▶
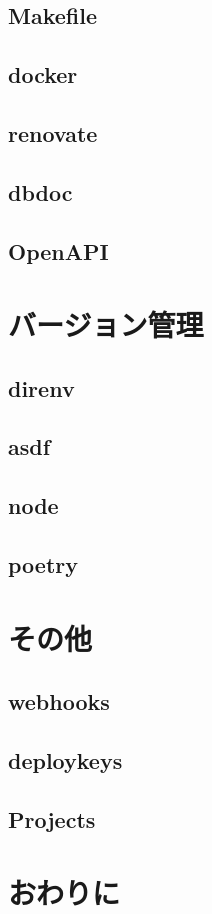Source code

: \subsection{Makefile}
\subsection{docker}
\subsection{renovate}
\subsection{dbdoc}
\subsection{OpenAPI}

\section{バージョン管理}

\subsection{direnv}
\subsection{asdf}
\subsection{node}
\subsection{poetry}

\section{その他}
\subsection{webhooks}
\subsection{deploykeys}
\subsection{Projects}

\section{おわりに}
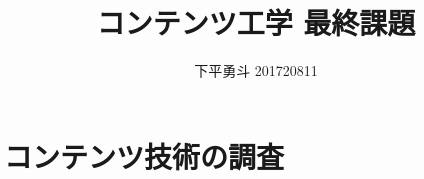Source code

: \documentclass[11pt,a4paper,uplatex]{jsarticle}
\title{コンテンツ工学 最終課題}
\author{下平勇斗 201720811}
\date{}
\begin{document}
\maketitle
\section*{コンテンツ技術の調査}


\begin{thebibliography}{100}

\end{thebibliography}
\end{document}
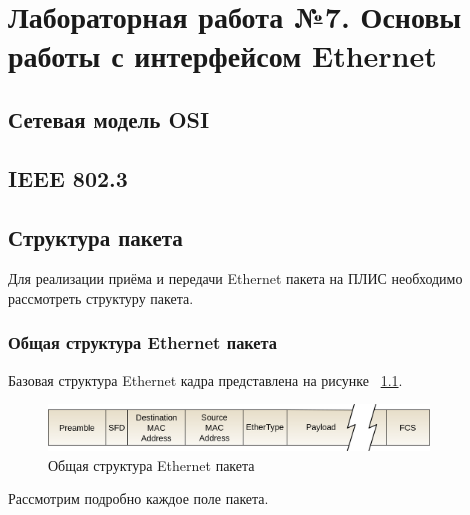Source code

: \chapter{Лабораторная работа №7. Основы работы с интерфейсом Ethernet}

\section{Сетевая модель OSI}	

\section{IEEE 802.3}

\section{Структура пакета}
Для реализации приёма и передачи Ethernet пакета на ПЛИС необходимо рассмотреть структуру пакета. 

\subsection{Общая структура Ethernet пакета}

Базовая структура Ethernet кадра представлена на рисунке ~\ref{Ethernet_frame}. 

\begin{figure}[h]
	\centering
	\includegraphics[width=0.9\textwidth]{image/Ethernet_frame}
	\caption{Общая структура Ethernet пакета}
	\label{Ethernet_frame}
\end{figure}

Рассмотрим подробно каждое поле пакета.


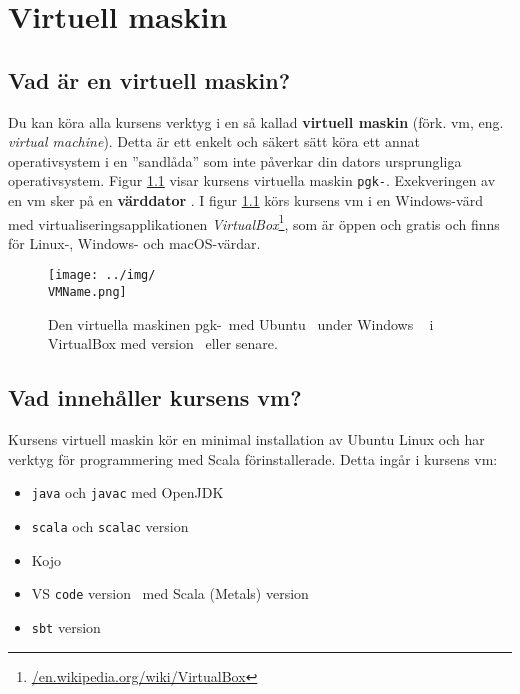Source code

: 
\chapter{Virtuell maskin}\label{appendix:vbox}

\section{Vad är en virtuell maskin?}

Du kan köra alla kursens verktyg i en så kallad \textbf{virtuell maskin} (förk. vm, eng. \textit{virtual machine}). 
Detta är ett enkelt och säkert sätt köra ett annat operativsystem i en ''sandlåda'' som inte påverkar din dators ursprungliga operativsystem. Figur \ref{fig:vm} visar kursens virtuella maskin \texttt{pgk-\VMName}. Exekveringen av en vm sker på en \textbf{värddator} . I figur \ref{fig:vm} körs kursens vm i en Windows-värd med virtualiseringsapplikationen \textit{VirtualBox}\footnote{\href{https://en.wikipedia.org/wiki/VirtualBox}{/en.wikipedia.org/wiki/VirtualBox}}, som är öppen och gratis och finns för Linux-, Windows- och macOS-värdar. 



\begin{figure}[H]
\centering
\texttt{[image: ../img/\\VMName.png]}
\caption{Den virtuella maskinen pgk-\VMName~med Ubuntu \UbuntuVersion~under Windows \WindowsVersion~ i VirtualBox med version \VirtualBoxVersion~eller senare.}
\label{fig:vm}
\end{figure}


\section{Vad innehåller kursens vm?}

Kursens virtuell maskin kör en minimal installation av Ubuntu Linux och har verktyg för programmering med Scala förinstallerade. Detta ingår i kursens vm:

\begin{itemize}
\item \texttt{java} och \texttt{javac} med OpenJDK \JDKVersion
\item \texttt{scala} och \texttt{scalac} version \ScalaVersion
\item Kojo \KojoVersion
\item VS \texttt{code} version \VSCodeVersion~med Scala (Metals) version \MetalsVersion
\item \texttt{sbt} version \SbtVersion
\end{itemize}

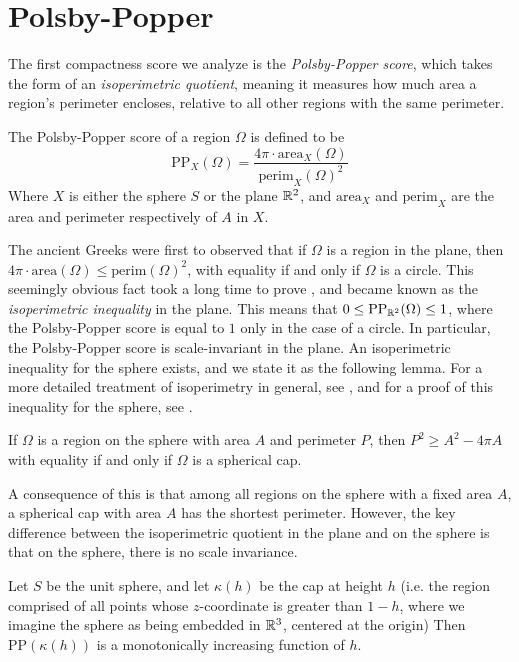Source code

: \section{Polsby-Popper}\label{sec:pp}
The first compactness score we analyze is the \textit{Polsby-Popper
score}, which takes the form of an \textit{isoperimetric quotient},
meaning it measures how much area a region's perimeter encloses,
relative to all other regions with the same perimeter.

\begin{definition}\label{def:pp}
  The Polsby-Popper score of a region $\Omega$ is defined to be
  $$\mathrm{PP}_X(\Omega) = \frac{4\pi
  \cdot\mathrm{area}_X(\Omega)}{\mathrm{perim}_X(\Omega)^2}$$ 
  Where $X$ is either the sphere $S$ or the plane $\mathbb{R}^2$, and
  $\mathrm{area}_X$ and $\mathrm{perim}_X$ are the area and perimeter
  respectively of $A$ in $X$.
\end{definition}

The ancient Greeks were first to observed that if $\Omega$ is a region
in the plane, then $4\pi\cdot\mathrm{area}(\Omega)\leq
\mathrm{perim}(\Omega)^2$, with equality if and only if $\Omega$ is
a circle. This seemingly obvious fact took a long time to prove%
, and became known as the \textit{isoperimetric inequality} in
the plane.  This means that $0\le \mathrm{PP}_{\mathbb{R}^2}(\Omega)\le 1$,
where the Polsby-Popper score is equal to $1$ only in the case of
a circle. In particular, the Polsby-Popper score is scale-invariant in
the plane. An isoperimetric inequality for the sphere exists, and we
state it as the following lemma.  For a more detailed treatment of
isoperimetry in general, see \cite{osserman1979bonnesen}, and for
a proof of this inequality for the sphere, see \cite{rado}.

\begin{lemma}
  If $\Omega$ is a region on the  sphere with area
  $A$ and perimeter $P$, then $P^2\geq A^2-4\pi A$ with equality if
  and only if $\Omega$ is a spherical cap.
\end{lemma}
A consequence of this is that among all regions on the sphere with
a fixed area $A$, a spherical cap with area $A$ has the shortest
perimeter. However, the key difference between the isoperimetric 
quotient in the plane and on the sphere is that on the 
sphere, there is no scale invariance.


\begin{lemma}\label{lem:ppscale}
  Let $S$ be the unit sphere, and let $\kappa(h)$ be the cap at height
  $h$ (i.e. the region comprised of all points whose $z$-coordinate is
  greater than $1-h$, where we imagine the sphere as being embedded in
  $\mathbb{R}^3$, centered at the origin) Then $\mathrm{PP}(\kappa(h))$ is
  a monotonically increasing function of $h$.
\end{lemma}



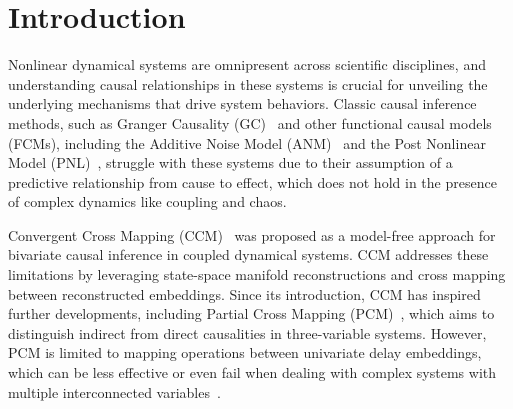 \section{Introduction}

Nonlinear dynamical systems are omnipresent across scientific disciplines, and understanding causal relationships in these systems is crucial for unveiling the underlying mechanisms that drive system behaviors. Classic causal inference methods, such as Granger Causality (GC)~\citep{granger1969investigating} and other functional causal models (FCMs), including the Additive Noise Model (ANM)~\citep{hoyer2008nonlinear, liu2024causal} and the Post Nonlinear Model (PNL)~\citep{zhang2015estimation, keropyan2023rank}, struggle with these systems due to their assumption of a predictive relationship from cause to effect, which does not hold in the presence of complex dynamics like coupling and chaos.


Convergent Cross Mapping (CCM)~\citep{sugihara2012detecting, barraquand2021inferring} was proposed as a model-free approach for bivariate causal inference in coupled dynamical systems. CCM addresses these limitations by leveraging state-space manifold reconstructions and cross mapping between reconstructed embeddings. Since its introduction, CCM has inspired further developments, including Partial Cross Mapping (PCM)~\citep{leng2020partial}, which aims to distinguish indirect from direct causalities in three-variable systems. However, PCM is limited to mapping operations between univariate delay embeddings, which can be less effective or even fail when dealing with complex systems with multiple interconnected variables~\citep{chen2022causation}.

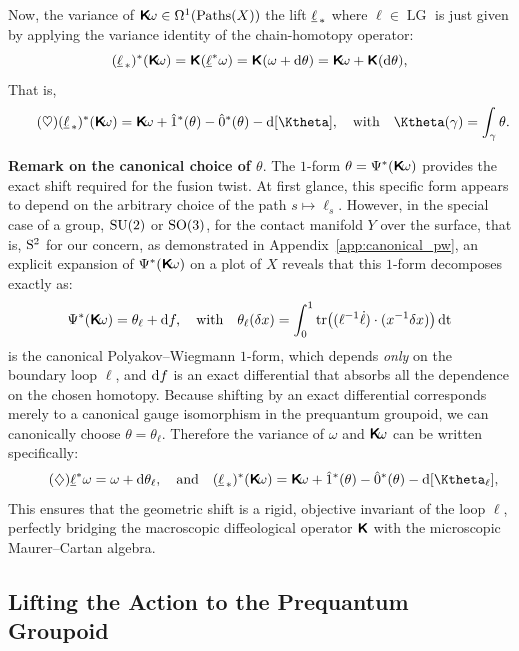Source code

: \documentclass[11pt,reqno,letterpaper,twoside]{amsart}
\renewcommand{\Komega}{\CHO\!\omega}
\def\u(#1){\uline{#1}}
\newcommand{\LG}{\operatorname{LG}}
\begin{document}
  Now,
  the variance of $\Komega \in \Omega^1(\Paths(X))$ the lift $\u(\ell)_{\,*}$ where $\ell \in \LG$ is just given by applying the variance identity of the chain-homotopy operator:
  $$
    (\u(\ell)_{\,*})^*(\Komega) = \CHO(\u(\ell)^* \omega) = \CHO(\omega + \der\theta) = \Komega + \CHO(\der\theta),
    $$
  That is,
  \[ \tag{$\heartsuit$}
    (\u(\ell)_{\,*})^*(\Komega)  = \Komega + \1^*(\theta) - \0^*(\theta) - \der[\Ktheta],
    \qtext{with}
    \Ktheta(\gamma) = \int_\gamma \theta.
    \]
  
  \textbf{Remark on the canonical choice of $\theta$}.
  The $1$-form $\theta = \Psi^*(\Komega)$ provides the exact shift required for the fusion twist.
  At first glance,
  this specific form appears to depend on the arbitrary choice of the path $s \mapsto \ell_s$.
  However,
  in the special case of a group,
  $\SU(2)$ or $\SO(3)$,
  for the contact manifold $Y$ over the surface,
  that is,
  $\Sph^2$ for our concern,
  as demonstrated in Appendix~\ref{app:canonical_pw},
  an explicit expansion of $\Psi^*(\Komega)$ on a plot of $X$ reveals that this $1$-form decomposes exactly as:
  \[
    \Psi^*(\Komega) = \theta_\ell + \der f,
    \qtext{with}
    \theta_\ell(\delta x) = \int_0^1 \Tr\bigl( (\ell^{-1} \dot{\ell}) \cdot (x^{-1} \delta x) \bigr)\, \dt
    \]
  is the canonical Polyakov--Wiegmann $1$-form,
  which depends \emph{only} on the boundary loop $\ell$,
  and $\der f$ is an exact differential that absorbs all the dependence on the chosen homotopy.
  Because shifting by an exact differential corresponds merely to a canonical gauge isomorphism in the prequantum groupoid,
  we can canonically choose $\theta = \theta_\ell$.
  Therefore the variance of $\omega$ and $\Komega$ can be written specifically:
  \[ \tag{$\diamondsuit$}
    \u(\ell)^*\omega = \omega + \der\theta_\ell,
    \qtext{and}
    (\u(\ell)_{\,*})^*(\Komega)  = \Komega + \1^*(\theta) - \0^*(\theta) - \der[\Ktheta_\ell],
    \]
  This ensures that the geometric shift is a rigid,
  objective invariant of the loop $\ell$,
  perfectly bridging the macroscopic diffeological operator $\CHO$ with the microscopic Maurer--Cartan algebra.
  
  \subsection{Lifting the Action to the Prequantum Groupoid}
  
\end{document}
◀
▶
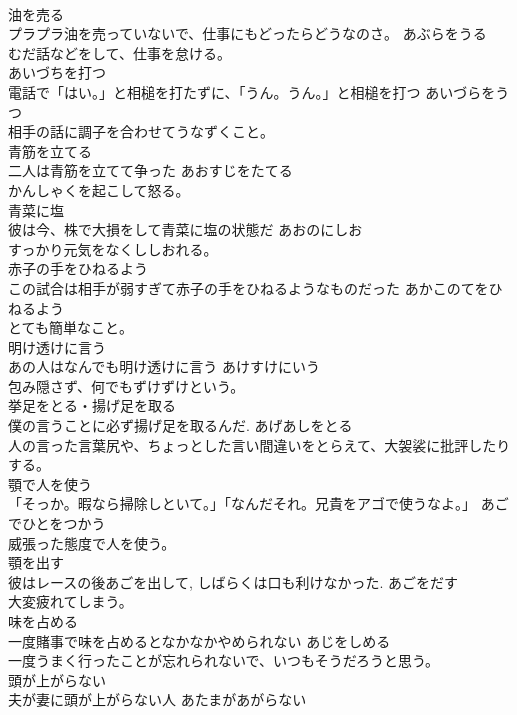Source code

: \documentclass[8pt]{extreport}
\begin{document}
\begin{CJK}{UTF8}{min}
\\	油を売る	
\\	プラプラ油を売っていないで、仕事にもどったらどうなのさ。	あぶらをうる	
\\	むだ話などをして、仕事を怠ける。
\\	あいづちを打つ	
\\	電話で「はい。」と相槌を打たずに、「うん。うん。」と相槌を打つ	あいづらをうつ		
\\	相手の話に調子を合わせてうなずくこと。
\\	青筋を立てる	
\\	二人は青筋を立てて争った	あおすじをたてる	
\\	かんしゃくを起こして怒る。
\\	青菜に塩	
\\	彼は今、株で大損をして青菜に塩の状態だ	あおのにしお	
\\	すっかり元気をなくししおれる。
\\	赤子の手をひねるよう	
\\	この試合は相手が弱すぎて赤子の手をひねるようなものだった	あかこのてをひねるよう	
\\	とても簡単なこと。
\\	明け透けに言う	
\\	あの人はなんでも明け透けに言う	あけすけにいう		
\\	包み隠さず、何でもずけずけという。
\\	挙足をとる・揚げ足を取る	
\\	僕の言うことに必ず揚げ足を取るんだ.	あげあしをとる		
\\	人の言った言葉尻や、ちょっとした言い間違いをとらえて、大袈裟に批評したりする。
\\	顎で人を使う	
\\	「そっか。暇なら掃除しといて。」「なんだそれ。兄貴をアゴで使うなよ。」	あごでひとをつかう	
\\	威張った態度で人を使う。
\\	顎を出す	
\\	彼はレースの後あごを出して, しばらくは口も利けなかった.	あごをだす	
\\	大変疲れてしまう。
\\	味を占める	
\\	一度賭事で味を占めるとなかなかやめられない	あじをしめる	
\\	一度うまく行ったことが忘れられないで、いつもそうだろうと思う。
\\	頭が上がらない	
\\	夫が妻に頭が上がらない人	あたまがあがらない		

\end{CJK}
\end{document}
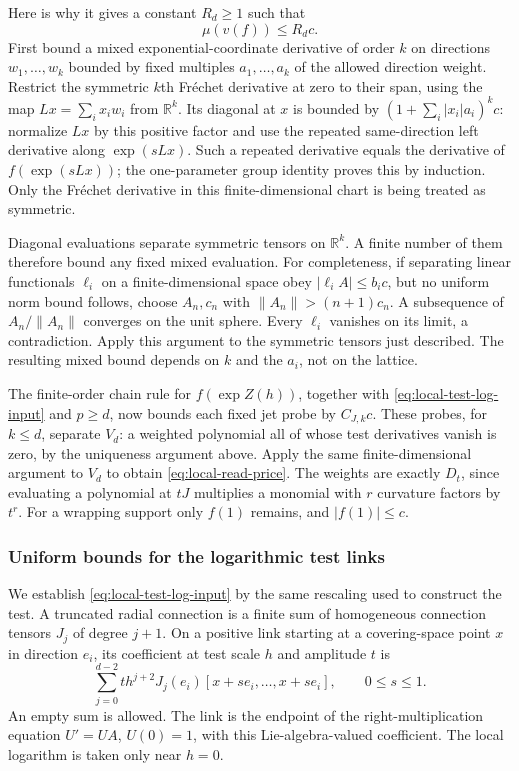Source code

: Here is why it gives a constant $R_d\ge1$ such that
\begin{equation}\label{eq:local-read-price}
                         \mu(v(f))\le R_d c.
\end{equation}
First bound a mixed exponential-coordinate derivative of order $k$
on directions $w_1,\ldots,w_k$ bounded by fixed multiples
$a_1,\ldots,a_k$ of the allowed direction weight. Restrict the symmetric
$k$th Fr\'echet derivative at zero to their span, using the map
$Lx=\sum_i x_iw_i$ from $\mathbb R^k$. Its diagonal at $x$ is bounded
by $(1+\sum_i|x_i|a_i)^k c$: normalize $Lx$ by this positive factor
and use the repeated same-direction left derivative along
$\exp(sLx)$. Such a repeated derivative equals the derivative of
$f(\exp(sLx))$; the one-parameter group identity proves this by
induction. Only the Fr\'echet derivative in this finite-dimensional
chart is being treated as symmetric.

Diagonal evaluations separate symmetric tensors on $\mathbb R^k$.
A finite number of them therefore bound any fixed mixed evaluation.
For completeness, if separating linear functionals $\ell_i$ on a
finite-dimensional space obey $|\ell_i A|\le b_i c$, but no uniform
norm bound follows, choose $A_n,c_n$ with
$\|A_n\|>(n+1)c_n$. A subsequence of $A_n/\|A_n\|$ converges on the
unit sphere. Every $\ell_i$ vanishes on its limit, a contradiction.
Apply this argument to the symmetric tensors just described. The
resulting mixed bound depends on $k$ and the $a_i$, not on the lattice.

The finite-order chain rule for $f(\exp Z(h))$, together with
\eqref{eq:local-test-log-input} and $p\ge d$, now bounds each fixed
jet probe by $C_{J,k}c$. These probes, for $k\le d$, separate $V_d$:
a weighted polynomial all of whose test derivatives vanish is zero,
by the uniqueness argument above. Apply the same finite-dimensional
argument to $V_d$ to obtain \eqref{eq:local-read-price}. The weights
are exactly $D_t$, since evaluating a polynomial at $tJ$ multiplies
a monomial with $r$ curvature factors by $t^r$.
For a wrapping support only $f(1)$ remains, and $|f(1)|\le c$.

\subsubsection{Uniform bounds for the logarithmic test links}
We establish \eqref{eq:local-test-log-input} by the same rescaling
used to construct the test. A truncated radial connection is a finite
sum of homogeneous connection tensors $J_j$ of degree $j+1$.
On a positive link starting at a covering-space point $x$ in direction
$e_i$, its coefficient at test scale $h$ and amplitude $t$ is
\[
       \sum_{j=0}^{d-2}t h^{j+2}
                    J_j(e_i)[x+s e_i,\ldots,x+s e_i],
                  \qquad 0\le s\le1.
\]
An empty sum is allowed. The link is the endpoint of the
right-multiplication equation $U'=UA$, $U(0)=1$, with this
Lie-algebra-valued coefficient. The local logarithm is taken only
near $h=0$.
◀
(WHAT NEEDS TO BE DONE):
Search the records for the string "perimeter", and copy every line that holds it.

(RESULT FOR THIS TASK):
meaning it measures how much area a region's perimeter encloses,
relative to all other regions with the same perimeter.
  $\mathrm{area}_X$ and $\mathrm{perim}_X$ are the area and perimeter
  $A$ and perimeter $P$, then $P^2\geq A^2-4\pi A$ with equality if
perimeter. However, the key difference between the isoperimetric 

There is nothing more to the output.